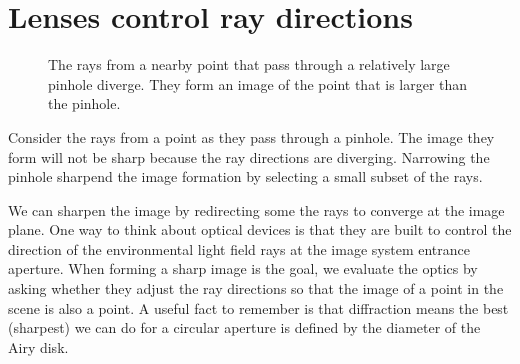 \documentclass[
  letterpaper,
]{book}
\begin{document}
\section{Lenses control ray
directions}\label{lenses-control-ray-directions}

\begin{figure}


\caption{\label{fig-pinhole-rays}The rays from a nearby point that pass
through a relatively large pinhole diverge. They form an image of the
point that is larger than the pinhole.}

\end{figure}%

Consider the rays from a point as they pass through a pinhole. The image
they form will not be sharp because the ray directions are diverging.
Narrowing the pinhole sharpend the image formation by selecting a small
subset of the rays.

We can sharpen the image by redirecting some the rays to converge at the
image plane. One way to think about optical devices is that they are
built to control the direction of the environmental light field rays at
the image system entrance aperture. When forming a sharp image is the
goal, we evaluate the optics by asking whether they adjust the ray
directions so that the image of a point in the scene is also a point. A
useful fact to remember is that diffraction means the best (sharpest) we
can do for a circular aperture is defined by the diameter of the Airy
disk.
\end{document}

_ _ _ _ _

§ **WHAT IS REQUIRED**
Print out every entry above without changing a word, and leave out the pictures.

§ **RESULT OF THE TASK**
 \documentclass[
  letterpaper,
]{book}
\begin{document}
\section{Lenses control ray
directions}\label{lenses-control-ray-directions}

\begin{figure}


\caption{\label{fig-pinhole-rays}The rays from a nearby point that pass
through a relatively large pinhole diverge. They form an image of the
point that is larger than the pinhole.}

\end{figure}%

Consider the rays from a point as they pass through a pinhole. The image
they form will not be sharp because the ray directions are diverging.
Narrowing the pinhole sharpend the image formation by selecting a small
subset of the rays.

We can sharpen the image by redirecting some the rays to converge at the
image plane. One way to think about optical devices is that they are
built to control the direction of the environmental light field rays at
the image system entrance aperture. When forming a sharp image is the
goal, we evaluate the optics by asking whether they adjust the ray
directions so that the image of a point in the scene is also a point. A
useful fact to remember is that diffraction means the best (sharpest) we
can do for a circular aperture is defined by the diameter of the Airy
disk.
\end{document}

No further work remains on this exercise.